1000 day sum Macah


To ensure the optimal health of mothers and children from conception to age two, so that the children can meet their full developmental potential.

‘Make the first 1 000 days count’ initiative

The three-year awareness-raising initiative was launched on 1 November 2020 as an initiative of the University of the Free State and the MACAH Foundation in co-operation with the Department of Institutional Advancement and the Department of Paediatrics and Child Health.
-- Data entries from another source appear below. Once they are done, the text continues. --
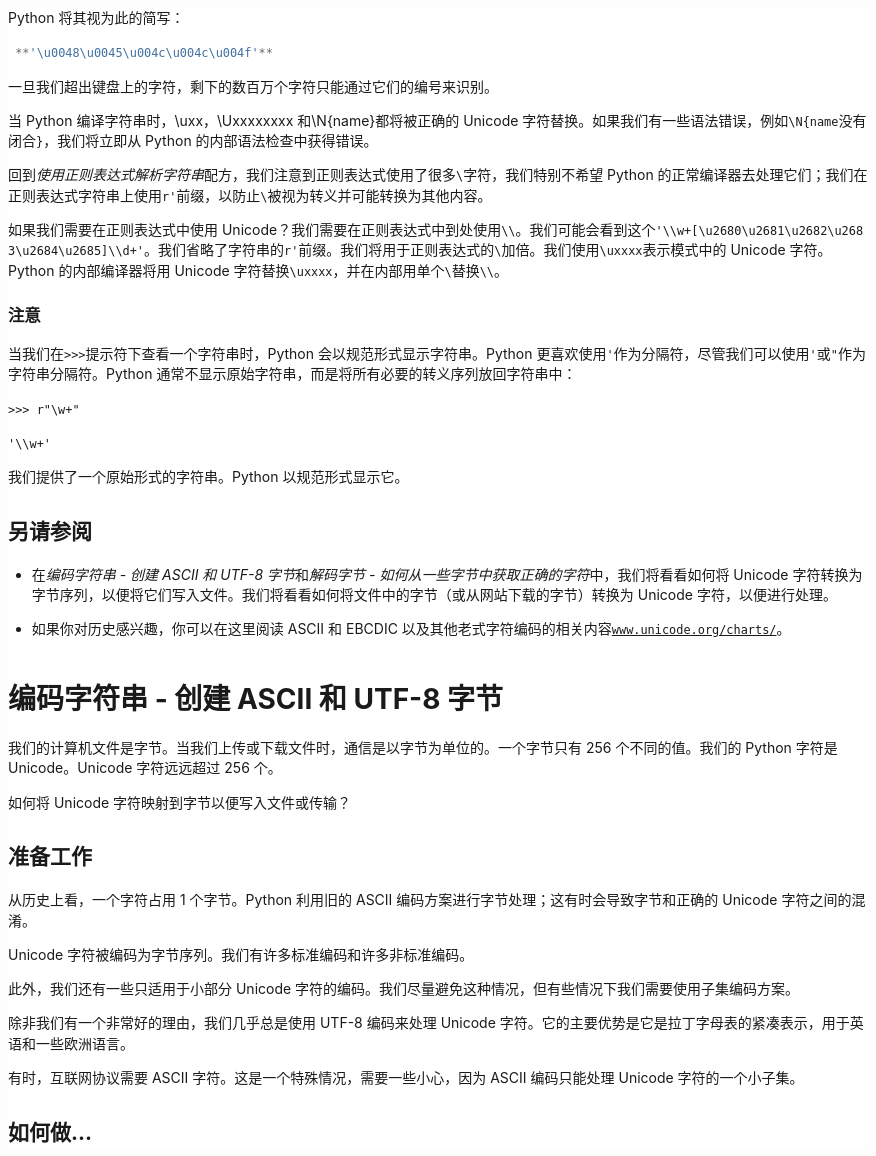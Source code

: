 Python 将其视为此的简写：

```py
 **'\u0048\u0045\u004c\u004c\u004f'** 

```

一旦我们超出键盘上的字符，剩下的数百万个字符只能通过它们的编号来识别。

当 Python 编译字符串时，\uxx，\Uxxxxxxxx 和\N{name}都将被正确的 Unicode 字符替换。如果我们有一些语法错误，例如`\N{name`没有闭合`}`，我们将立即从 Python 的内部语法检查中获得错误。

回到*使用正则表达式解析字符串*配方，我们注意到正则表达式使用了很多`\`字符，我们特别不希望 Python 的正常编译器去处理它们；我们在正则表达式字符串上使用`r'`前缀，以防止`\`被视为转义并可能转换为其他内容。

如果我们需要在正则表达式中使用 Unicode？我们需要在正则表达式中到处使用`\\`。我们可能会看到这个`'\\w+[\u2680\u2681\u2682\u2683\u2684\u2685]\\d+'`。我们省略了字符串的`r'`前缀。我们将用于正则表达式的`\`加倍。我们使用`\uxxxx`表示模式中的 Unicode 字符。Python 的内部编译器将用 Unicode 字符替换`\uxxxx`，并在内部用单个`\`替换`\\`。

### 注意

当我们在`>>>`提示符下查看一个字符串时，Python 会以规范形式显示字符串。Python 更喜欢使用`'`作为分隔符，尽管我们可以使用`'`或`"`作为字符串分隔符。Python 通常不显示原始字符串，而是将所有必要的转义序列放回字符串中：

`>>> r"\w+"`

`'\\w+'`

我们提供了一个原始形式的字符串。Python 以规范形式显示它。

## 另请参阅

+   在*编码字符串 - 创建 ASCII 和 UTF-8 字节*和*解码字节 - 如何从一些字节中获取正确的字符*中，我们将看看如何将 Unicode 字符转换为字节序列，以便将它们写入文件。我们将看看如何将文件中的字节（或从网站下载的字节）转换为 Unicode 字符，以便进行处理。

+   如果你对历史感兴趣，你可以在这里阅读 ASCII 和 EBCDIC 以及其他老式字符编码的相关内容[`www.unicode.org/charts/`](http://www.unicode.org/charts/)。

# 编码字符串 - 创建 ASCII 和 UTF-8 字节

我们的计算机文件是字节。当我们上传或下载文件时，通信是以字节为单位的。一个字节只有 256 个不同的值。我们的 Python 字符是 Unicode。Unicode 字符远远超过 256 个。

如何将 Unicode 字符映射到字节以便写入文件或传输？

## 准备工作

从历史上看，一个字符占用 1 个字节。Python 利用旧的 ASCII 编码方案进行字节处理；这有时会导致字节和正确的 Unicode 字符之间的混淆。

Unicode 字符被编码为字节序列。我们有许多标准编码和许多非标准编码。

此外，我们还有一些只适用于小部分 Unicode 字符的编码。我们尽量避免这种情况，但有些情况下我们需要使用子集编码方案。

除非我们有一个非常好的理由，我们几乎总是使用 UTF-8 编码来处理 Unicode 字符。它的主要优势是它是拉丁字母表的紧凑表示，用于英语和一些欧洲语言。

有时，互联网协议需要 ASCII 字符。这是一个特殊情况，需要一些小心，因为 ASCII 编码只能处理 Unicode 字符的一个小子集。

## 如何做...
The importance of the first 1 000 days

The first 1 000 days of life – from conception to end of age two – is a critical period during which children’s brains can form as many as 1 000 neural connections every second, a once-in-a-lifetime pace that will never be repeated during their lives. What is critical is that these connections are the building blocks of every child’s future. Yet, in conditions of poverty, attendant malnutrition and maternal diseases, this foundation is significantly weakened, resulting in, among other things, irreversible damage to children’s brain development, poor growth and compromised immunity. It has also been prompted by a growing understanding of how early disparities in children’s functioning can develop and the problems that this can create for future education, employment, and opportunities (Brinkman et al., 2012, 2013; Centre for Community Child Health, 2008; Woolfenden et al., 2013).

Changing the status quo

The planned awareness programme will focus on the following:

  • To Improve knowledge about the first 1 000 days concept, highlighting the negative consequences of teenage and unwanted pregnancies in our communities.
  • To focus on the physical, emotional, social and mental wellbeing of the mother – before and from conception.
  • The importance of nutritional intervention as a crucial part of the foundation to break this vicious cycle of malnutrition and stunting. Particular focus on promoting exclusive breastfeeding in the first six months of the baby’s life.
  • To create awareness of the critical role of Kangaroo Mother Care (KMC) in strengthening the mother-child dyad and the power thereof in stimulating growth and development of the new born baby.
  • Particular emphasis on the role of the father, as part of involvement in raising our children and supporting our mothers.
  • To promote the importance of access to quality healthcare and adherence to immunisation programmes.

Projected outcomes

The aim of a successful initiative can have the following positive outcomes:

  1. The initiative of the first 1 000 day is to bring about interventions which can address the Under- Five Mortality Rates (U5MR) including the Neonatal Mortality Rates (NMR), Infant Mortality Rates (IMR) and the Perinatal Mortality Rates (PMR). (South Africa's latest U5MR, NMR, IMR and PMR statistical comparison)
  2. To improve the potential for optimal growth and development of children in their first 1 000 days of life (from conception until they are two years old).
  3. To improve the physical and mental health of expectant mothers, which, as a result, could prevent and decrease the maternal mortality rates in Central South Africa and beyond.
  4. To prevent unwanted and teenage pregnancies, which has a direct link to maternal mortality.

The path to greater prosperity starts in a child’s first 1 000 days. Therefore, building knowledge and investing in this crucial health imperative, will build prosperity, reduce disparities and enable the future generations of South Africa to lead quality lives.

Projected cost: R5,6 million (2021-2023 detailed budget).

All our children deserve the chance to grow, to learn, and to thrive.